» The problem
Exactly reproduce each of the entries shown below.

» Information supplied
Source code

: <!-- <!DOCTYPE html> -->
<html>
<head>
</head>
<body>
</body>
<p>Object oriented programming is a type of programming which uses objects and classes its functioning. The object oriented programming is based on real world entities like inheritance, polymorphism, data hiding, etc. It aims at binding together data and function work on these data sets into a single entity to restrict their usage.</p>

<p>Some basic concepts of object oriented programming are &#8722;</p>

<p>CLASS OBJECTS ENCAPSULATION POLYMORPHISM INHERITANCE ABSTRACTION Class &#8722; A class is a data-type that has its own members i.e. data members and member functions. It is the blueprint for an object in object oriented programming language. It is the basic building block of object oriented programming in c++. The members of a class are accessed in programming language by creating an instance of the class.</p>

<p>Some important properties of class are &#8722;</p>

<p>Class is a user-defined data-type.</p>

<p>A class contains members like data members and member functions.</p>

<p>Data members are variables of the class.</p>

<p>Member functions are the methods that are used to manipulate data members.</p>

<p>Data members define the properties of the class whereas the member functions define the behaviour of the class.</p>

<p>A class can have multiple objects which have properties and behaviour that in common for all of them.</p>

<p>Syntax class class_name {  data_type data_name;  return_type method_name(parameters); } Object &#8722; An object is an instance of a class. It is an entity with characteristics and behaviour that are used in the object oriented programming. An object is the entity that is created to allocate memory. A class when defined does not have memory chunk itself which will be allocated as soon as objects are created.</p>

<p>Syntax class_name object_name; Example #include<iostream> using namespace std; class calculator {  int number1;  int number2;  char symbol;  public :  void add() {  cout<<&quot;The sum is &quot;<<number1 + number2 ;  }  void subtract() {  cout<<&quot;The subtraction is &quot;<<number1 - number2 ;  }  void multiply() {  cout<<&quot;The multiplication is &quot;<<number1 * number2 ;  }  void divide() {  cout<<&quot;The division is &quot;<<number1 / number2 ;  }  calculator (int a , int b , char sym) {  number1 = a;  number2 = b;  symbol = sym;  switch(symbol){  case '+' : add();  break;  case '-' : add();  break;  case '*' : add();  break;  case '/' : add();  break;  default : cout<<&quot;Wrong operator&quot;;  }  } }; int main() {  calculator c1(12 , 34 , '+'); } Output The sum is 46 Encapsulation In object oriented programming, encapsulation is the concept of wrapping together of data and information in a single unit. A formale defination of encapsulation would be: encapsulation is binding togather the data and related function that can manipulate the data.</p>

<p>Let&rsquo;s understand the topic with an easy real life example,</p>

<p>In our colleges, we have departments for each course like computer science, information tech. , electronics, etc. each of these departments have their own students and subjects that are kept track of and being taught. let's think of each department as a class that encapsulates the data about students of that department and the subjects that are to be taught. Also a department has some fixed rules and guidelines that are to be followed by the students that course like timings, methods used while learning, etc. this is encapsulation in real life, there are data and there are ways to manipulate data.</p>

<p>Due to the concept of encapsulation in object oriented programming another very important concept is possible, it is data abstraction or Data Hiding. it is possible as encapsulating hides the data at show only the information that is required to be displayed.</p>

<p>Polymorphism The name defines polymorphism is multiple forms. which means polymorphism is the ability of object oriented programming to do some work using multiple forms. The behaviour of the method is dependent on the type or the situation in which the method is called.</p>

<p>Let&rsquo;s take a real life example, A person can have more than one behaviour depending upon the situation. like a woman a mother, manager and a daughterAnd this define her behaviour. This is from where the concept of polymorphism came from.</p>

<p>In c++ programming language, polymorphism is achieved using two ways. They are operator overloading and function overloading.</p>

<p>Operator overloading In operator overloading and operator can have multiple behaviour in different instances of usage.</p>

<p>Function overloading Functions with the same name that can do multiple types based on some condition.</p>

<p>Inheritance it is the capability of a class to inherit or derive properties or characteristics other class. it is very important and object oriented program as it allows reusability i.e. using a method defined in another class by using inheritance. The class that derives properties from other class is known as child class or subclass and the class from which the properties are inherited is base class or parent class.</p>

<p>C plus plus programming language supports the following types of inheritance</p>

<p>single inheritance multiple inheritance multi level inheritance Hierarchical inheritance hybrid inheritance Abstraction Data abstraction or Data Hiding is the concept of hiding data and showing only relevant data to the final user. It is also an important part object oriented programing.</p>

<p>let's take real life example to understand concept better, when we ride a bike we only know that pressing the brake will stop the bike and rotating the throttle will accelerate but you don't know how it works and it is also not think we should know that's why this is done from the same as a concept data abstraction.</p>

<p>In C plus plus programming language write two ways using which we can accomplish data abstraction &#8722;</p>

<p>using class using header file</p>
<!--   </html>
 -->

» Finished exercise
Source code

: <!-- <!DOCTYPE html> -->
<html>
<head>
</head>
<body>
</body>
<p>Object oriented programming is a type of programming which uses objects and classes its functioning. The object oriented programming is based on real world entities like inheritance, polymorphism, data hiding, etc. It aims at binding together data and function work on these data sets into a single entity to restrict their usage.</p>

<p>Some basic concepts of object oriented programming are &#8722;</p>

<p>CLASS OBJECTS ENCAPSULATION POLYMORPHISM INHERITANCE ABSTRACTION Class &#8722; A class is a data-type that has its own members i.e. data members and member functions. It is the blueprint for an object in object oriented programming language. It is the basic building block of object oriented programming in c++. The members of a class are accessed in programming language by creating an instance of the class.</p>

<p>Some important properties of class are &#8722;</p>

<p>Class is a user-defined data-type.</p>

<p>A class contains members like data members and member functions.</p>

<p>Data members are variables of the class.</p>

<p>Member functions are the methods that are used to manipulate data members.</p>

<p>Data members define the properties of the class whereas the member functions define the behaviour of the class.</p>

<p>A class can have multiple objects which have properties and behaviour that in common for all of them.</p>

<p>Syntax class class_name {  data_type data_name;  return_type method_name(parameters); } Object &#8722; An object is an instance of a class. It is an entity with characteristics and behaviour that are used in the object oriented programming. An object is the entity that is created to allocate memory. A class when defined does not have memory chunk itself which will be allocated as soon as objects are created.</p>

<p>Syntax class_name object_name; Example #include<iostream> using namespace std; class calculator {  int number1;  int number2;  char symbol;  public :  void add() {  cout<<&quot;The sum is &quot;<<number1 + number2 ;  }  void subtract() {  cout<<&quot;The subtraction is &quot;<<number1 - number2 ;  }  void multiply() {  cout<<&quot;The multiplication is &quot;<<number1 * number2 ;  }  void divide() {  cout<<&quot;The division is &quot;<<number1 / number2 ;  }  calculator (int a , int b , char sym) {  number1 = a;  number2 = b;  symbol = sym;  switch(symbol){  case '+' : add();  break;  case '-' : add();  break;  case '*' : add();  break;  case '/' : add();  break;  default : cout<<&quot;Wrong operator&quot;;  }  } }; int main() {  calculator c1(12 , 34 , '+'); } Output The sum is 46 Encapsulation In object oriented programming, encapsulation is the concept of wrapping together of data and information in a single unit. A formale defination of encapsulation would be: encapsulation is binding togather the data and related function that can manipulate the data.</p>

<p>Let&rsquo;s understand the topic with an easy real life example,</p>

<p>In our colleges, we have departments for each course like computer science, information tech. , electronics, etc. each of these departments have their own students and subjects that are kept track of and being taught. let's think of each department as a class that encapsulates the data about students of that department and the subjects that are to be taught. Also a department has some fixed rules and guidelines that are to be followed by the students that course like timings, methods used while learning, etc. this is encapsulation in real life, there are data and there are ways to manipulate data.</p>

<p>Due to the concept of encapsulation in object oriented programming another very important concept is possible, it is data abstraction or Data Hiding. it is possible as encapsulating hides the data at show only the information that is required to be displayed.</p>

<p>Polymorphism The name defines polymorphism is multiple forms. which means polymorphism is the ability of object oriented programming to do some work using multiple forms. The behaviour of the method is dependent on the type or the situation in which the method is called.</p>

<p>Let&rsquo;s take a real life example, A person can have more than one behaviour depending upon the situation. like a woman a mother, manager and a daughterAnd this define her behaviour. This is from where the concept of polymorphism came from.</p>

<p>In c++ programming language, polymorphism is achieved using two ways. They are operator overloading and function overloading.</p>

<p>Operator overloading In operator overloading and operator can have multiple behaviour in different instances of usage.</p>

<p>Function overloading Functions with the same name that can do multiple types based on some condition.</p>

<p>Inheritance it is the capability of a class to inherit or derive properties or characteristics other class. it is very important and object oriented program as it allows reusability i.e. using a method defined in another class by using inheritance. The class that derives properties from other class is known as child class or subclass and the class from which the properties are inherited is base class or parent class.</p>

<p>C plus plus programming language supports the following types of inheritance</p>

<p>single inheritance multiple inheritance multi level inheritance Hierarchical inheritance hybrid inheritance Abstraction Data abstraction or Data Hiding is the concept of hiding data and showing only relevant data to the final user. It is also an important part object oriented programing.</p>

<p>let's take real life example to understand concept better, when we ride a bike we only know that pressing the brake will stop the bike and rotating the throttle will accelerate but you don't know how it works and it is also not think we should know that's why this is done from the same as a concept data abstraction.</p>

<p>In C plus plus programming language write two ways using which we can accomplish data abstraction &#8722;</p>

<p>using class using header file</p>
<!--   </html>
 -->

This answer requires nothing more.